### Exercise objective
Without the pictures, give every record again exactly.

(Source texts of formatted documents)

____

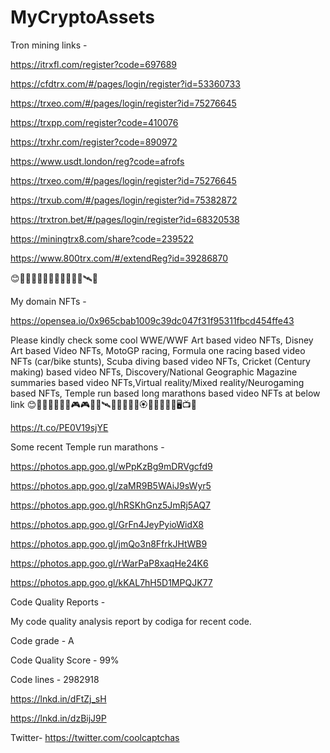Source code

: # MyCryptoAssets

Tron mining links -

https://itrxfl.com/register?code=697689

https://cfdtrx.com/#/pages/login/register?id=53360733

https://trxeo.com/#/pages/login/register?id=75276645

https://trxpp.com/register?code=410076

https://trxhr.com/register?code=890972

https://www.usdt.london/reg?code=afrofs

https://trxeo.com/#/pages/login/register?id=75276645

https://trxub.com/#/pages/login/register?id=75382872

https://trxtron.bet/#/pages/login/register?id=68320538

https://miningtrx8.com/share?code=239522

https://www.800trx.com/#/extendReg?id=39286870


😊🌹🌸🌻💮💜🧡💙💚💛💖💝🛰🌌

My domain NFTs -

https://opensea.io/0x965cbab1009c39dc047f31f95311fbcd454ffe43


Please kindly check some cool WWE/WWF Art based video NFTs, Disney Art based Video NFTs, MotoGP racing, Formula one racing based video NFTs (car/bike stunts), Scuba diving based video NFTs, Cricket (Century making) based video NFTs, Discovery/National Geographic Magazine summaries based video NFTs,Virtual reality/Mixed reality/Neurogaming based NFTs, Temple run based long marathons based video NFTs at below link
😊🌹💙🧡💚💜💝🎮🎮🦋💡🛰📡🐋🐬🌸🌺🏵🌻🏃‍♂️🏃‍♀️🖥📺💖
 
https://t.co/PE0V19sjYE


Some recent Temple run marathons -

https://photos.app.goo.gl/wPpKzBg9mDRVgcfd9

https://photos.app.goo.gl/zaMR9B5WAiJ9sWyr5

https://photos.app.goo.gl/hRSKhGnz5JmRj5AQ7

https://photos.app.goo.gl/GrFn4JeyPyioWidX8

https://photos.app.goo.gl/jmQo3n8FfrkJHtWB9

https://photos.app.goo.gl/rWarPaP8xaqHe24K6

https://photos.app.goo.gl/kKAL7hH5D1MPQJK77


Code Quality Reports -

My code quality analysis report by codiga for recent code.

Code grade - A

Code Quality Score - 99%

Code lines - 2982918

https://lnkd.in/dFtZj_sH

https://lnkd.in/dzBijJ9P


Twitter-
https://twitter.com/coolcaptchas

____

### Exercise solution
Source code

: # MyCryptoAssets

Tron mining links -

https://itrxfl.com/register?code=697689

https://cfdtrx.com/#/pages/login/register?id=53360733

https://trxeo.com/#/pages/login/register?id=75276645

https://trxpp.com/register?code=410076

https://trxhr.com/register?code=890972

https://www.usdt.london/reg?code=afrofs

https://trxeo.com/#/pages/login/register?id=75276645

https://trxub.com/#/pages/login/register?id=75382872

https://trxtron.bet/#/pages/login/register?id=68320538

https://miningtrx8.com/share?code=239522

https://www.800trx.com/#/extendReg?id=39286870


😊🌹🌸🌻💮💜🧡💙💚💛💖💝🛰🌌

My domain NFTs -

https://opensea.io/0x965cbab1009c39dc047f31f95311fbcd454ffe43


Please kindly check some cool WWE/WWF Art based video NFTs, Disney Art based Video NFTs, MotoGP racing, Formula one racing based video NFTs (car/bike stunts), Scuba diving based video NFTs, Cricket (Century making) based video NFTs, Discovery/National Geographic Magazine summaries based video NFTs,Virtual reality/Mixed reality/Neurogaming based NFTs, Temple run based long marathons based video NFTs at below link
😊🌹💙🧡💚💜💝🎮🎮🦋💡🛰📡🐋🐬🌸🌺🏵🌻🏃‍♂️🏃‍♀️🖥📺💖
 
https://t.co/PE0V19sjYE


Some recent Temple run marathons -

https://photos.app.goo.gl/wPpKzBg9mDRVgcfd9

https://photos.app.goo.gl/zaMR9B5WAiJ9sWyr5

https://photos.app.goo.gl/hRSKhGnz5JmRj5AQ7

https://photos.app.goo.gl/GrFn4JeyPyioWidX8

https://photos.app.goo.gl/jmQo3n8FfrkJHtWB9

https://photos.app.goo.gl/rWarPaP8xaqHe24K6

https://photos.app.goo.gl/kKAL7hH5D1MPQJK77


Code Quality Reports -

My code quality analysis report by codiga for recent code.

Code grade - A

Code Quality Score - 99%

Code lines - 2982918

https://lnkd.in/dFtZj_sH

https://lnkd.in/dzBijJ9P


Twitter-
https://twitter.com/coolcaptchas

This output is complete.